Exercise data
.....
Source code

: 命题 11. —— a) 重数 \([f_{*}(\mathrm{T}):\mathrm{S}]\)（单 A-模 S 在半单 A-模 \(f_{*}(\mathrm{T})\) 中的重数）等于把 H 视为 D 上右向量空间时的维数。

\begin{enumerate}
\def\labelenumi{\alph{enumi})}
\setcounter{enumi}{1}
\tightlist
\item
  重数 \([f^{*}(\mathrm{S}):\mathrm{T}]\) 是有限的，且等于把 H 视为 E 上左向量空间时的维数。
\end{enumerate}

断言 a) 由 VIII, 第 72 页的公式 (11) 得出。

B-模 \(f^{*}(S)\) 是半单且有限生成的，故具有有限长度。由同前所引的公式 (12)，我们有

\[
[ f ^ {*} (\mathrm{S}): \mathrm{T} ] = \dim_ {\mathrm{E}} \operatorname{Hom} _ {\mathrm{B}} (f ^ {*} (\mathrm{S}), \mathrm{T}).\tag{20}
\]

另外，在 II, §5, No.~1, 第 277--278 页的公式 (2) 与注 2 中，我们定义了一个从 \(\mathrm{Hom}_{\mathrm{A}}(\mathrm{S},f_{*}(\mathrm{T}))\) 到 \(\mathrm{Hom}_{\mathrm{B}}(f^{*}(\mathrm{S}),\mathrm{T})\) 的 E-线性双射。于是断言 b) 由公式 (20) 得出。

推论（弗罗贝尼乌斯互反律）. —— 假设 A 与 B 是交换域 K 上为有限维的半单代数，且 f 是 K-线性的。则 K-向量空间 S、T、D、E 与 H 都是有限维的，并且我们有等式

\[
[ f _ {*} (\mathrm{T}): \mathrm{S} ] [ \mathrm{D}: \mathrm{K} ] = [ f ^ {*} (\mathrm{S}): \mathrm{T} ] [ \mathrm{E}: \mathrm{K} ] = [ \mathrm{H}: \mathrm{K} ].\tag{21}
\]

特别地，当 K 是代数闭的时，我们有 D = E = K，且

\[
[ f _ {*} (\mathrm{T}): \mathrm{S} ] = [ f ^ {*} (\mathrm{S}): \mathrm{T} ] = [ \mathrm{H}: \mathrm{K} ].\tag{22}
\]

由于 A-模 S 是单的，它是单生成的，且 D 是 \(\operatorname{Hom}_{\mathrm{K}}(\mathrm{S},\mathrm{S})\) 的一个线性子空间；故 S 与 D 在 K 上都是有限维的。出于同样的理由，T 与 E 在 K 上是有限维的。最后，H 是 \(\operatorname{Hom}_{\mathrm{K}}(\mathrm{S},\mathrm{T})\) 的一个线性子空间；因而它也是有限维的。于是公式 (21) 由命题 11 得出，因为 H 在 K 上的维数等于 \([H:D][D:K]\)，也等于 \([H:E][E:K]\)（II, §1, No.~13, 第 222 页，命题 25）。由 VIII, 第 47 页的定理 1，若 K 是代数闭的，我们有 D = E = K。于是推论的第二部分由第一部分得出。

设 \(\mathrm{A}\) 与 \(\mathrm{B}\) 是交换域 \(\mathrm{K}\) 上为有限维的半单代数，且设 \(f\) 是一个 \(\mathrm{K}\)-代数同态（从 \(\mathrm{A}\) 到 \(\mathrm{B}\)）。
.....
What you are asked to do
Exact copies of all the lines above are required.

Solution to the exercise
Source code

: 命题 11. —— a) 重数 \([f_{*}(\mathrm{T}):\mathrm{S}]\)（单 A-模 S 在半单 A-模 \(f_{*}(\mathrm{T})\) 中的重数）等于把 H 视为 D 上右向量空间时的维数。

\begin{enumerate}
\def\labelenumi{\alph{enumi})}
\setcounter{enumi}{1}
\tightlist
\item
  重数 \([f^{*}(\mathrm{S}):\mathrm{T}]\) 是有限的，且等于把 H 视为 E 上左向量空间时的维数。
\end{enumerate}

断言 a) 由 VIII, 第 72 页的公式 (11) 得出。

B-模 \(f^{*}(S)\) 是半单且有限生成的，故具有有限长度。由同前所引的公式 (12)，我们有

\[
[ f ^ {*} (\mathrm{S}): \mathrm{T} ] = \dim_ {\mathrm{E}} \operatorname{Hom} _ {\mathrm{B}} (f ^ {*} (\mathrm{S}), \mathrm{T}).\tag{20}
\]

另外，在 II, §5, No.~1, 第 277--278 页的公式 (2) 与注 2 中，我们定义了一个从 \(\mathrm{Hom}_{\mathrm{A}}(\mathrm{S},f_{*}(\mathrm{T}))\) 到 \(\mathrm{Hom}_{\mathrm{B}}(f^{*}(\mathrm{S}),\mathrm{T})\) 的 E-线性双射。于是断言 b) 由公式 (20) 得出。

推论（弗罗贝尼乌斯互反律）. —— 假设 A 与 B 是交换域 K 上为有限维的半单代数，且 f 是 K-线性的。则 K-向量空间 S、T、D、E 与 H 都是有限维的，并且我们有等式

\[
[ f _ {*} (\mathrm{T}): \mathrm{S} ] [ \mathrm{D}: \mathrm{K} ] = [ f ^ {*} (\mathrm{S}): \mathrm{T} ] [ \mathrm{E}: \mathrm{K} ] = [ \mathrm{H}: \mathrm{K} ].\tag{21}
\]

特别地，当 K 是代数闭的时，我们有 D = E = K，且

\[
[ f _ {*} (\mathrm{T}): \mathrm{S} ] = [ f ^ {*} (\mathrm{S}): \mathrm{T} ] = [ \mathrm{H}: \mathrm{K} ].\tag{22}
\]

由于 A-模 S 是单的，它是单生成的，且 D 是 \(\operatorname{Hom}_{\mathrm{K}}(\mathrm{S},\mathrm{S})\) 的一个线性子空间；故 S 与 D 在 K 上都是有限维的。出于同样的理由，T 与 E 在 K 上是有限维的。最后，H 是 \(\operatorname{Hom}_{\mathrm{K}}(\mathrm{S},\mathrm{T})\) 的一个线性子空间；因而它也是有限维的。于是公式 (21) 由命题 11 得出，因为 H 在 K 上的维数等于 \([H:D][D:K]\)，也等于 \([H:E][E:K]\)（II, §1, No.~13, 第 222 页，命题 25）。由 VIII, 第 47 页的定理 1，若 K 是代数闭的，我们有 D = E = K。于是推论的第二部分由第一部分得出。

设 \(\mathrm{A}\) 与 \(\mathrm{B}\) 是交换域 \(\mathrm{K}\) 上为有限维的半单代数，且设 \(f\) 是一个 \(\mathrm{K}\)-代数同态（从 \(\mathrm{A}\) 到 \(\mathrm{B}\)）。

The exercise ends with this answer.